TASK OBJECTIVE ▸ Show every line below where "notes" appears.

MATERIAL SUPPLIED ▸
________

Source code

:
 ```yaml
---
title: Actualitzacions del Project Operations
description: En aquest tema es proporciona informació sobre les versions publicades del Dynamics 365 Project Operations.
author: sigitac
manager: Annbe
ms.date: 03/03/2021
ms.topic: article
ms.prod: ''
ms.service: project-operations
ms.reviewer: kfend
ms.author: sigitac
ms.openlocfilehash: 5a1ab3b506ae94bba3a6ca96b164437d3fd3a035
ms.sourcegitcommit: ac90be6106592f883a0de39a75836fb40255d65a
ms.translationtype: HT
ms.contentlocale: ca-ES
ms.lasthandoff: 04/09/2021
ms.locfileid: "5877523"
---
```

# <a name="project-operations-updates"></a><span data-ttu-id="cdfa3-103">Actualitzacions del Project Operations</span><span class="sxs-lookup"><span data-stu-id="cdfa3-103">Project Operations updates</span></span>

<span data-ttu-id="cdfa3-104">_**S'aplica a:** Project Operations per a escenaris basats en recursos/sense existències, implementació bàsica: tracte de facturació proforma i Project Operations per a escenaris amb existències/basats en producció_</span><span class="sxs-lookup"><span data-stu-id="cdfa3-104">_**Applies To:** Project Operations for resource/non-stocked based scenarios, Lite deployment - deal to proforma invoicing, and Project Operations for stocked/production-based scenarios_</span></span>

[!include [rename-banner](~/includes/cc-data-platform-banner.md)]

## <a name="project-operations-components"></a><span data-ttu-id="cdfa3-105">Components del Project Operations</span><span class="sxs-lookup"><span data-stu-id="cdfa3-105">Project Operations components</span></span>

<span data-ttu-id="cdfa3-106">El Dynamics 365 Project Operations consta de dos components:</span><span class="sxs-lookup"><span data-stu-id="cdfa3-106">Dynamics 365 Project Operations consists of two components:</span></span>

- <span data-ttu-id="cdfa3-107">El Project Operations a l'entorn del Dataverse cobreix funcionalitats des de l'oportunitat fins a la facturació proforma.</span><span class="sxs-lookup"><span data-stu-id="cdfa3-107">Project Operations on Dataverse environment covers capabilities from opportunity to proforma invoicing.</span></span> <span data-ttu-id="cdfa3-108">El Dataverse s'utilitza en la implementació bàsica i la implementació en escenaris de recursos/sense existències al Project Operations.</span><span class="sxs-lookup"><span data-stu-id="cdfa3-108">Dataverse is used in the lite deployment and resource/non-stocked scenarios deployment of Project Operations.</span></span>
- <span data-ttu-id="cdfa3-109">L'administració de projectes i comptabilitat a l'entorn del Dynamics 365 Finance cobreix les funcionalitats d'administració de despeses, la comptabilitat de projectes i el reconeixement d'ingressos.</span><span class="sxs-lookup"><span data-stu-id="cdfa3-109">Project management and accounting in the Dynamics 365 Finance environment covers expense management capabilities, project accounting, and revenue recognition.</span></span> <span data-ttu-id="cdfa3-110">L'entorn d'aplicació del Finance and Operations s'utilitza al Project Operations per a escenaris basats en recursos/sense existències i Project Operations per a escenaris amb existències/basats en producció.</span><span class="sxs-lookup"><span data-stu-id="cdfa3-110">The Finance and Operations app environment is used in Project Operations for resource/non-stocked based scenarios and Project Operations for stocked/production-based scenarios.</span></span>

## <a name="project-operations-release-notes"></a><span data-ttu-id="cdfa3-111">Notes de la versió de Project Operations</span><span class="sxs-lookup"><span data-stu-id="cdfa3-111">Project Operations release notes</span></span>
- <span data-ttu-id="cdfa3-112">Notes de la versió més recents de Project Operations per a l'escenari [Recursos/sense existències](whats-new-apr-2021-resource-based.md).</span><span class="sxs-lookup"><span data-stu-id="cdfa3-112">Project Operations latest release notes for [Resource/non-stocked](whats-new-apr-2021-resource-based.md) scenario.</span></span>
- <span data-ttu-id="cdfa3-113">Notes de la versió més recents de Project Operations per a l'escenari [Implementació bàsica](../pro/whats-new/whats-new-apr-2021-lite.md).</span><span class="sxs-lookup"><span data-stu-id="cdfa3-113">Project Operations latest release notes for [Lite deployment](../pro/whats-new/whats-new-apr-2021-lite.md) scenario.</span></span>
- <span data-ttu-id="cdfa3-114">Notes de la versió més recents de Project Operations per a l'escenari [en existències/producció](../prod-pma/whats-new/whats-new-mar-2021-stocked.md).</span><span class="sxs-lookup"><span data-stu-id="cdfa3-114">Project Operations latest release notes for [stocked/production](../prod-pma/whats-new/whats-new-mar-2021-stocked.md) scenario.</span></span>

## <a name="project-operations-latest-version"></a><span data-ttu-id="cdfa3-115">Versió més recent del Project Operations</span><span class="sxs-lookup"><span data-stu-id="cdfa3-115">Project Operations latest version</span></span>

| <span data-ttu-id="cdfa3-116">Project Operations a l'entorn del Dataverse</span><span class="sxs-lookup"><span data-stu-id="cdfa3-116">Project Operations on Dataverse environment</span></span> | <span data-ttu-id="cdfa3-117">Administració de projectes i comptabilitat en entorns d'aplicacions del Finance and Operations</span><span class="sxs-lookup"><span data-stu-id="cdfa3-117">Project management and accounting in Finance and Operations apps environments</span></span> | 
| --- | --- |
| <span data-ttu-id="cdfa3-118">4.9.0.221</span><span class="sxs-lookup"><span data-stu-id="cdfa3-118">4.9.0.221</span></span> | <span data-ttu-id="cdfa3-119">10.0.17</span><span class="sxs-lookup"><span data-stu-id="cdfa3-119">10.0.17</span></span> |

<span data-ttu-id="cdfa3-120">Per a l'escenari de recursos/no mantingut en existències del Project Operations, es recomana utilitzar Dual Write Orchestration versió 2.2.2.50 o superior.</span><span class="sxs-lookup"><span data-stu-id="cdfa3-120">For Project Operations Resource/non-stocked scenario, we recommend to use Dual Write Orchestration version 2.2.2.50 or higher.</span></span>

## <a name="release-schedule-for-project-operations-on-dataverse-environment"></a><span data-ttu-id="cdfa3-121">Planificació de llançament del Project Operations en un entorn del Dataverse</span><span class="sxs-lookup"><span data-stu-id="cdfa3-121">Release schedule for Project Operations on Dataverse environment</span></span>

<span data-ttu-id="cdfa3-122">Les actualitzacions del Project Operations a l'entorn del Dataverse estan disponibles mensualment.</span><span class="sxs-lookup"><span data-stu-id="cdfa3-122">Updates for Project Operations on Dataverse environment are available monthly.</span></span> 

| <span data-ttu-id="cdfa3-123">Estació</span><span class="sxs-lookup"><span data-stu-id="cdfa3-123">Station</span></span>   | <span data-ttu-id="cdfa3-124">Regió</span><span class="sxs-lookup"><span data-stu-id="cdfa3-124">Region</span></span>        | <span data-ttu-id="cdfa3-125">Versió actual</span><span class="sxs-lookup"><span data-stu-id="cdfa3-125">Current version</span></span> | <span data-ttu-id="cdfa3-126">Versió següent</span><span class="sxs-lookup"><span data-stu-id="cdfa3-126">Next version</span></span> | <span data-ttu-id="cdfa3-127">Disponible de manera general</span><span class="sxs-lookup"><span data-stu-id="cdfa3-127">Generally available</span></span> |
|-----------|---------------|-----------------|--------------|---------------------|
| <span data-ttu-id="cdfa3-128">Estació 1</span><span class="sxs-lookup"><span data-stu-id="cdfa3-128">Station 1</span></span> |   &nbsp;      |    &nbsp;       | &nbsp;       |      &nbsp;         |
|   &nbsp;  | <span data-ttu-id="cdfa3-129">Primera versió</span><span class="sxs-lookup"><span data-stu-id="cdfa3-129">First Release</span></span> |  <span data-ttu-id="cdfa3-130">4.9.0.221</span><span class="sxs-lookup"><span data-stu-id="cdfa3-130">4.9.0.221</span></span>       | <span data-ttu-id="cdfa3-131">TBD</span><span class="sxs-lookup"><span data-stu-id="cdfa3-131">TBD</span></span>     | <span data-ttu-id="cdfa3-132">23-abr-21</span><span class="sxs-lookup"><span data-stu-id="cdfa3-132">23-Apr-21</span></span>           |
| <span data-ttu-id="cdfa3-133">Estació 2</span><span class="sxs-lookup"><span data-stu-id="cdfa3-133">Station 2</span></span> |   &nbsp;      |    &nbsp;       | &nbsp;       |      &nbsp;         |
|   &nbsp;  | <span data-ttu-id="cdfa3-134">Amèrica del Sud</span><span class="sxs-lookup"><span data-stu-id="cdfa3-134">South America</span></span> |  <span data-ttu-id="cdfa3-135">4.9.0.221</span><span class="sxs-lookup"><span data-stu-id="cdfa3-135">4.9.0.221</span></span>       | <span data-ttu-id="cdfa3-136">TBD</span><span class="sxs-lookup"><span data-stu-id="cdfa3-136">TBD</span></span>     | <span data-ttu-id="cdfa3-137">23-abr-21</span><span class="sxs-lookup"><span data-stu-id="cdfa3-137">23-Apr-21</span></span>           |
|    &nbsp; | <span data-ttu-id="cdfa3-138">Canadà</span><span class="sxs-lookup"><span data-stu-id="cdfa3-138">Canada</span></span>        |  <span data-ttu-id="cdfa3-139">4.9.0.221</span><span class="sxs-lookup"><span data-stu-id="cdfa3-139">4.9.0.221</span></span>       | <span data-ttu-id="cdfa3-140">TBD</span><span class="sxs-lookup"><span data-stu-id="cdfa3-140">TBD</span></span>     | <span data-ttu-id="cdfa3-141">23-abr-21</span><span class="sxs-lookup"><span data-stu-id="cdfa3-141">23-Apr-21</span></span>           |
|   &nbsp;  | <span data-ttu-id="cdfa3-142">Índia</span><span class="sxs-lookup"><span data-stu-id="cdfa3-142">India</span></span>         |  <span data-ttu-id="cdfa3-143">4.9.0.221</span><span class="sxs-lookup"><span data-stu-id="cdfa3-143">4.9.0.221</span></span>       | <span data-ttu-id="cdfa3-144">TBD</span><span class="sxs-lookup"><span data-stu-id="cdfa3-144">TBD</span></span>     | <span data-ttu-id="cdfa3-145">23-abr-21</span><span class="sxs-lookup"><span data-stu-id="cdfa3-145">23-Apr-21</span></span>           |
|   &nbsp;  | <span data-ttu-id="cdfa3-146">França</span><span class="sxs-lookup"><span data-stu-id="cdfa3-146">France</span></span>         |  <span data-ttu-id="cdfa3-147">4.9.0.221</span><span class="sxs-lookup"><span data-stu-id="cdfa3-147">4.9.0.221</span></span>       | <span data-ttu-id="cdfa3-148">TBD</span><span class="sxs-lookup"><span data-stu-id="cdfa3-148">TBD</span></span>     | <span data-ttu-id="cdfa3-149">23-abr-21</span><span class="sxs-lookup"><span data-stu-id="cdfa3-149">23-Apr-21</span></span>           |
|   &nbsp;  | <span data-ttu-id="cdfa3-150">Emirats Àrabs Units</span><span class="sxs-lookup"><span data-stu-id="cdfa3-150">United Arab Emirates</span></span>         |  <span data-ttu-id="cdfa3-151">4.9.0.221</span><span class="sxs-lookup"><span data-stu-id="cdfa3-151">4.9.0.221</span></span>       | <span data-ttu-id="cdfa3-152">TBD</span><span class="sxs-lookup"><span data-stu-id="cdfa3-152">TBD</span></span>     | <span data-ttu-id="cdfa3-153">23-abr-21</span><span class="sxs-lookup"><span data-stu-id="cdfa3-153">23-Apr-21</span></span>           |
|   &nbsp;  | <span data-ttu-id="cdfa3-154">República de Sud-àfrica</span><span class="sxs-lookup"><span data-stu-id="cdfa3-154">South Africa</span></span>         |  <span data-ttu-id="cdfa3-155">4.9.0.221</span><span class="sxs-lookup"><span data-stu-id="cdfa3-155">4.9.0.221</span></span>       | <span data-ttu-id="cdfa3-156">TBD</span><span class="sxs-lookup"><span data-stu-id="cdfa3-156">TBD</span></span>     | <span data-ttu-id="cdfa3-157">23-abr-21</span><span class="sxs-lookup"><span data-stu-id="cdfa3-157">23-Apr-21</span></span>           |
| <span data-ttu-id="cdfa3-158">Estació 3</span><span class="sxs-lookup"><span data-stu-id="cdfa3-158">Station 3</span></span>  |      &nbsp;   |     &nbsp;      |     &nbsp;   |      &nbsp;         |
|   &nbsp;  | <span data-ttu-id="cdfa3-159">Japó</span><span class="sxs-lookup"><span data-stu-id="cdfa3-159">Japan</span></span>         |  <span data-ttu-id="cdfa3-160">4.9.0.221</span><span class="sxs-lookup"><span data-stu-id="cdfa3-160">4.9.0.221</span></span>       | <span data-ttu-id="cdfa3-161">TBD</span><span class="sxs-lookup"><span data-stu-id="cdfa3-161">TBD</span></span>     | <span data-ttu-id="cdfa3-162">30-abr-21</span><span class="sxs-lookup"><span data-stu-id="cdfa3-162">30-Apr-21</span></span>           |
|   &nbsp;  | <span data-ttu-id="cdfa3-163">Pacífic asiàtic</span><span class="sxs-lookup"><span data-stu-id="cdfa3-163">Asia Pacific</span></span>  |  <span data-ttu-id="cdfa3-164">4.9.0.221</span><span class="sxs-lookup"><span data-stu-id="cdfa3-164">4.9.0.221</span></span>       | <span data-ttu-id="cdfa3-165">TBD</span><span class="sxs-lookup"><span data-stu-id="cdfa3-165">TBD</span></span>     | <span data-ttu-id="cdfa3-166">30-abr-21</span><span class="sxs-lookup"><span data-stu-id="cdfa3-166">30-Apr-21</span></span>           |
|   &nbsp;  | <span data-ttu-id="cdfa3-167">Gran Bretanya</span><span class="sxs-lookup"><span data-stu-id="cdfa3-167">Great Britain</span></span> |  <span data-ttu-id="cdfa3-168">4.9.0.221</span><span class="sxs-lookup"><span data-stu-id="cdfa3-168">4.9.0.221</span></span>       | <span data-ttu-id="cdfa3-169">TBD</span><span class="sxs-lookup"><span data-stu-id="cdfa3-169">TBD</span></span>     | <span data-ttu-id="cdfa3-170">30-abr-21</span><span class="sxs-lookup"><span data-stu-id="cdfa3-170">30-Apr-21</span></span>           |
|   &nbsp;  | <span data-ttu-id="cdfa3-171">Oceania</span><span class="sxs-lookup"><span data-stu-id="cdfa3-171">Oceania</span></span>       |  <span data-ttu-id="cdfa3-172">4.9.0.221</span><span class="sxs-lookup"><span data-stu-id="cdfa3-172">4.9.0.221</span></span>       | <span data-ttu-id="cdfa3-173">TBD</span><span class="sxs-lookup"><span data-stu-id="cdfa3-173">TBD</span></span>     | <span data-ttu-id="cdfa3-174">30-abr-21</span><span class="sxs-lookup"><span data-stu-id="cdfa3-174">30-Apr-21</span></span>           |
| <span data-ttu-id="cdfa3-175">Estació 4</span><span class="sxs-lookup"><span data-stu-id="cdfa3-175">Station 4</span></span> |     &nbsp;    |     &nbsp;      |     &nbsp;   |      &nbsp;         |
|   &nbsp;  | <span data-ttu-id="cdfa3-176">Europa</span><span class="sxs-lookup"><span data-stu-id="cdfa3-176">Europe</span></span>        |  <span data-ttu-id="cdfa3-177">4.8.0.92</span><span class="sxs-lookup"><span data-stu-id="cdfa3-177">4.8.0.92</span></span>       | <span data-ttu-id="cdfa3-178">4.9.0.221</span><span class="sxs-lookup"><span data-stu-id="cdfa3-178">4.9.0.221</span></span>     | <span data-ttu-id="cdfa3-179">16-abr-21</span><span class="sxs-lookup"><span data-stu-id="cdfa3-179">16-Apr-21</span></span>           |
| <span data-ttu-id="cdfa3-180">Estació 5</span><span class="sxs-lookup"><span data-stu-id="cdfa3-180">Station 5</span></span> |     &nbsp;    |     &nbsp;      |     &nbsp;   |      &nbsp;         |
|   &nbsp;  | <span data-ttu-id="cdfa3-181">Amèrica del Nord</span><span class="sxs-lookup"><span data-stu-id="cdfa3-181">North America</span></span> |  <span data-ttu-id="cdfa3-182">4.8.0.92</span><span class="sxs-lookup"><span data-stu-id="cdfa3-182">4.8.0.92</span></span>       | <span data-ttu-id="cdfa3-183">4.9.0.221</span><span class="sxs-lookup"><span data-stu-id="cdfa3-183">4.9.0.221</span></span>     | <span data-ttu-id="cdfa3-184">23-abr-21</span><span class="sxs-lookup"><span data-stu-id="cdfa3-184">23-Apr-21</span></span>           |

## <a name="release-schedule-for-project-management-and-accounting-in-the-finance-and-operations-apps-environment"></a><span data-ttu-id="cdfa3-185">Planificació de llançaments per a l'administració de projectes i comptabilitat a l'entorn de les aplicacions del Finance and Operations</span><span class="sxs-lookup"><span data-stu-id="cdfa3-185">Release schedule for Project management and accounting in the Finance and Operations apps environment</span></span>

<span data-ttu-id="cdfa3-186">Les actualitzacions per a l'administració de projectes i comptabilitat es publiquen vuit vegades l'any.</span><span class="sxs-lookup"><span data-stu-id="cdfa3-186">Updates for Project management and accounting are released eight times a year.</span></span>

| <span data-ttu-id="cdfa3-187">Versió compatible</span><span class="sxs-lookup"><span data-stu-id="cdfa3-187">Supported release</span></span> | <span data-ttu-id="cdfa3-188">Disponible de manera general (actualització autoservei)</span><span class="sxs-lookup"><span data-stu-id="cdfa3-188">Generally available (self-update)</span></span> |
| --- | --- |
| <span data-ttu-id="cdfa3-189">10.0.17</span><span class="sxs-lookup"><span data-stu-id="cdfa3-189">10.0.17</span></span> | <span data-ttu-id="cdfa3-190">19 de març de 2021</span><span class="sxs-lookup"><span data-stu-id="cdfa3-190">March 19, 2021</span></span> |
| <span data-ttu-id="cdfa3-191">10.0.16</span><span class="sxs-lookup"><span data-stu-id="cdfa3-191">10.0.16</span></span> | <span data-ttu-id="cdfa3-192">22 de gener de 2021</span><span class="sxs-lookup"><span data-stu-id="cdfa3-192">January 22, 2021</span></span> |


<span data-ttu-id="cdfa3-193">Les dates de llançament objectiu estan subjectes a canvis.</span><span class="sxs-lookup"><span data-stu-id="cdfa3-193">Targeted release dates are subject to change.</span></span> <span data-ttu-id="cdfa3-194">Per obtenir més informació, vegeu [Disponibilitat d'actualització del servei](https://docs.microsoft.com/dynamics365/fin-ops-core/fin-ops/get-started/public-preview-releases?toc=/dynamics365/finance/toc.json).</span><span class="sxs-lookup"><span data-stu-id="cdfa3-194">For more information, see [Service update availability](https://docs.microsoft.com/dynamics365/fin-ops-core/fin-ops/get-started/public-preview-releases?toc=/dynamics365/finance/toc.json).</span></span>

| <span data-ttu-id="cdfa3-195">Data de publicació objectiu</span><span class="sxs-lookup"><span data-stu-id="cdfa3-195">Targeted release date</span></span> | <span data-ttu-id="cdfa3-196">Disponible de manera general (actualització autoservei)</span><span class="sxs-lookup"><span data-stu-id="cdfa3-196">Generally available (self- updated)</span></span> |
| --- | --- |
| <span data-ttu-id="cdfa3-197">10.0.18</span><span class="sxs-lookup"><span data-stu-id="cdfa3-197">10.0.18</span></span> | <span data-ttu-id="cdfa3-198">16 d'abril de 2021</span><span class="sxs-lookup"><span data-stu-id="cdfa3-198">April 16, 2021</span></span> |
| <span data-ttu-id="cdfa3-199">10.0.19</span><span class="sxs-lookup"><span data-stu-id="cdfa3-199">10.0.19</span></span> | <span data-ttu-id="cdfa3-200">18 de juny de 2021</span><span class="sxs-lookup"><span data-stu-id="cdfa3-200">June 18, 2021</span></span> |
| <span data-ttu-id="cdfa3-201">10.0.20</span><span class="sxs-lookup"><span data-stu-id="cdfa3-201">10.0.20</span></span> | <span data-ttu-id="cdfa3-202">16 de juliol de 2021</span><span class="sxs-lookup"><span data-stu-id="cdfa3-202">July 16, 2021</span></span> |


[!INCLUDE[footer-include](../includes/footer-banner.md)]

________

WRITTEN RESPONSE ▸
## <a name="project-operations-release-notes"></a><span data-ttu-id="cdfa3-111">Notes de la versió de Project Operations</span><span class="sxs-lookup"><span data-stu-id="cdfa3-111">Project Operations release notes</span></span>
- <span data-ttu-id="cdfa3-112">Notes de la versió més recents de Project Operations per a l'escenari [Recursos/sense existències](whats-new-apr-2021-resource-based.md).</span><span class="sxs-lookup"><span data-stu-id="cdfa3-112">Project Operations latest release notes for [Resource/non-stocked](whats-new-apr-2021-resource-based.md) scenario.</span></span>
- <span data-ttu-id="cdfa3-113">Notes de la versió més recents de Project Operations per a l'escenari [Implementació bàsica](../pro/whats-new/whats-new-apr-2021-lite.md).</span><span class="sxs-lookup"><span data-stu-id="cdfa3-113">Project Operations latest release notes for [Lite deployment](../pro/whats-new/whats-new-apr-2021-lite.md) scenario.</span></span>
- <span data-ttu-id="cdfa3-114">Notes de la versió més recents de Project Operations per a l'escenari [en existències/producció](../prod-pma/whats-new/whats-new-mar-2021-stocked.md).</span><span class="sxs-lookup"><span data-stu-id="cdfa3-114">Project Operations latest release notes for [stocked/production](../prod-pma/whats-new/whats-new-mar-2021-stocked.md) scenario.</span></span>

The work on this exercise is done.